After the death of their master, the disciples were living through a crisis. Their hopes were shattered; their plans and their many expectations were left unfulfilled. They faced a real emptiness and darkness was all around them. Fear, anxiety, frustration, and a sense of hopelessness ruled their hearts. But in the midst of hopelessness and fear, they heard this astonishing and surprising news: “He is not here but He has risen.”

The resurrection of Jesus is proof that truth cannot be hidden, love cannot be buried, and faith and hope will not be fruitless. The enemies of Jesus believed that they had put an end to Him; and therefore His teachings and His values had been buried forever. But they were mistaken; the tomb could not hold the Lord of this universe, evil could not overpower Him, and sin could not destroy His mission. Jesus gained victory over evil.

Easter gives us the joyful message that we are a “Resurrection people.” This means that we are not supposed to be buried in the tomb of our sins, evil habits, dangerous addiction, discouragement or doubts. Instead, we are expected to live a joyful and peaceful life and to constantly experience the living presence of our resurrected Christ in all the events of our lives and even in the middle of our sufferings, pains, and the day-to-day struggles of our lives.

In the Gospel reading, we heard that Mary Magdalene visited the tomb of Jesus. Mary Magdalene saw the stone rolled back and went running to the disciples. She said: “They have taken the Lord out of the tomb and we don’t know where they have put Him.” The “other disciple,” who ran to the empty tomb with Peter, entered into the tomb and believed. I believe that this “unnamed disciple” could be you or me. They saw the linen cloths lying on the ground and the empty tomb. Then the disciples went back home.

Nevertheless, Mary stayed outside the tomb weeping; she “wanted to see Jesus” and “wanted know where they had put Him.” This shows her great “desire” to see and experience Jesus personally. Jesus noticed her desire to see Him. Jesus appeared to her and said, “Woman, why are you weeping? Whom are you looking for?”

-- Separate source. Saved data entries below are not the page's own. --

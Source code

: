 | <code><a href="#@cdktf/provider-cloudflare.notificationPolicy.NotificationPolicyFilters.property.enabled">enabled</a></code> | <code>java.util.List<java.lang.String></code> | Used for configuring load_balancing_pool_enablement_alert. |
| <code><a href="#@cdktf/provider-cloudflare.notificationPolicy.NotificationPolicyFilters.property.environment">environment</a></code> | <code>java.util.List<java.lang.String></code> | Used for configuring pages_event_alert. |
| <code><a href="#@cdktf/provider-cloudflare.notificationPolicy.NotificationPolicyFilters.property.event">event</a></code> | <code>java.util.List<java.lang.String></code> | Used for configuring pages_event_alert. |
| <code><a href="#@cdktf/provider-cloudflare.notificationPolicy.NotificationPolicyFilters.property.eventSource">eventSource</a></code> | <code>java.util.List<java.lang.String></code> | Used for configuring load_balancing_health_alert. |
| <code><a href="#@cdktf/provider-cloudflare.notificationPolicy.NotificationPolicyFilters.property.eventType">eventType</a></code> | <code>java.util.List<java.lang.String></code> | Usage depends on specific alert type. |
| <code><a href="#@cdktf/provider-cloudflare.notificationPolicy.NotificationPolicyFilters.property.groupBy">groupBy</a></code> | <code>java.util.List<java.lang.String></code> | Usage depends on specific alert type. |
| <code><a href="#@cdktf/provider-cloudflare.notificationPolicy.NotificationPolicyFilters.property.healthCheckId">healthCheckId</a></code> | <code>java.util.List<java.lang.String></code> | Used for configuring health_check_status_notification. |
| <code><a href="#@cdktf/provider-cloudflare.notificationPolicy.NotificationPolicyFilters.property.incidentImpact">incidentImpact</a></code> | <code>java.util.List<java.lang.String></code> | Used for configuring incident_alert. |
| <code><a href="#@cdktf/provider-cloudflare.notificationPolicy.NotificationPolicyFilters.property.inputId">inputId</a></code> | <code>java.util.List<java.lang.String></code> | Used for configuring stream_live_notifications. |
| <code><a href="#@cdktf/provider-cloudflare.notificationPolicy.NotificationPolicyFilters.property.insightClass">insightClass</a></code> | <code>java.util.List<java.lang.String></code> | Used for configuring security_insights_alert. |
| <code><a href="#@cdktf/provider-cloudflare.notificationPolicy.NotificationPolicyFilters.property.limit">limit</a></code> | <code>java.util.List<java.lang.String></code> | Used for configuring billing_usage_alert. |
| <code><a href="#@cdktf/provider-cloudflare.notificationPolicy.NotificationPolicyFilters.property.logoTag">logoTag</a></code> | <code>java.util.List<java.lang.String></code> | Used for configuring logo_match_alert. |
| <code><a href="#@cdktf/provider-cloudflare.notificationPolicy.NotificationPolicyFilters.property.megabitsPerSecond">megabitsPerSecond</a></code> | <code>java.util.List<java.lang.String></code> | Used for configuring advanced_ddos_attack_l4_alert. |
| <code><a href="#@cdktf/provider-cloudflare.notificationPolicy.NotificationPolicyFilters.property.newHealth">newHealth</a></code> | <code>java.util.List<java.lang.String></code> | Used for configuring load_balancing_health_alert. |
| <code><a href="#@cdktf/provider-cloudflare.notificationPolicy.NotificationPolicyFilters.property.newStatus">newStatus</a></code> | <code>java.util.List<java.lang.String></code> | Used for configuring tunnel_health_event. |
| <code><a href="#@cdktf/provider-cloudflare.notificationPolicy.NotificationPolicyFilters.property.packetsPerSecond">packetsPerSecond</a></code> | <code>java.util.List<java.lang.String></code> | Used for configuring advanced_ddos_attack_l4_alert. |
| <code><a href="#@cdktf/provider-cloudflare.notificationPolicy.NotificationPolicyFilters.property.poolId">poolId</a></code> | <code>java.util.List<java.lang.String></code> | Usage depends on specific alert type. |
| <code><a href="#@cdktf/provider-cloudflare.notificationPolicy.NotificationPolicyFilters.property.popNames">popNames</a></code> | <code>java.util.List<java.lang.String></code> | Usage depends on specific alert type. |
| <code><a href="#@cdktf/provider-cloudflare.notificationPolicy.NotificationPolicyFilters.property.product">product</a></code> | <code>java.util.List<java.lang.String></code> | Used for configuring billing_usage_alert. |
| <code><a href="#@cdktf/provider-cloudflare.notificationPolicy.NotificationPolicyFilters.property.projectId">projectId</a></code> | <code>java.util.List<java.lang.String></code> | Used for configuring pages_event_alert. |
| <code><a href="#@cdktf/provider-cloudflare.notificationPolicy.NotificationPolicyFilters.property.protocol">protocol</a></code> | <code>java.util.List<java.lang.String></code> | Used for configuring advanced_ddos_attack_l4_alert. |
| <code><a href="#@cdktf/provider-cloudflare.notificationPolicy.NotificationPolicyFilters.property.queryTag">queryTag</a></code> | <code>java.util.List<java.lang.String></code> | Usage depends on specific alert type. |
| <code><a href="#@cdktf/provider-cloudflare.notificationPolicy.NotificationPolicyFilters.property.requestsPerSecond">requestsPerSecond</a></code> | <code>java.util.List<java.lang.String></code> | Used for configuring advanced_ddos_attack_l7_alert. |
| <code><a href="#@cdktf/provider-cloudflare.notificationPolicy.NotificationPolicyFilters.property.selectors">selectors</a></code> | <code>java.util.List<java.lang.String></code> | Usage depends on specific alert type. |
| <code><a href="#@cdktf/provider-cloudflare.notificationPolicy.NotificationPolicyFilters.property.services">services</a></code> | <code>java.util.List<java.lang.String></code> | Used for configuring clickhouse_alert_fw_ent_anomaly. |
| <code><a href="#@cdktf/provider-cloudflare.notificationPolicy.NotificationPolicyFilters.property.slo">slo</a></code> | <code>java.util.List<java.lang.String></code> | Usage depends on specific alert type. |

Even though she failed to recognize Jesus at first — when Jesus called her by name — Mary knew Him and called Him “Master.” Mary then begins to cling passionately to Jesus, not wanting to let Him go, out of her love for Jesus. But she had to let go. And so, Mary ran back to the disciples proclaiming her personal experience: “I have seen the Lord.” A sinful woman is given this unique privilege of being “The first to proclaim the Risen Jesus.” Mary became the “Apostle to the apostles.” Let us proclaim with Mary’s believing and joyful heart, “Christ is Risen! Alleluia!”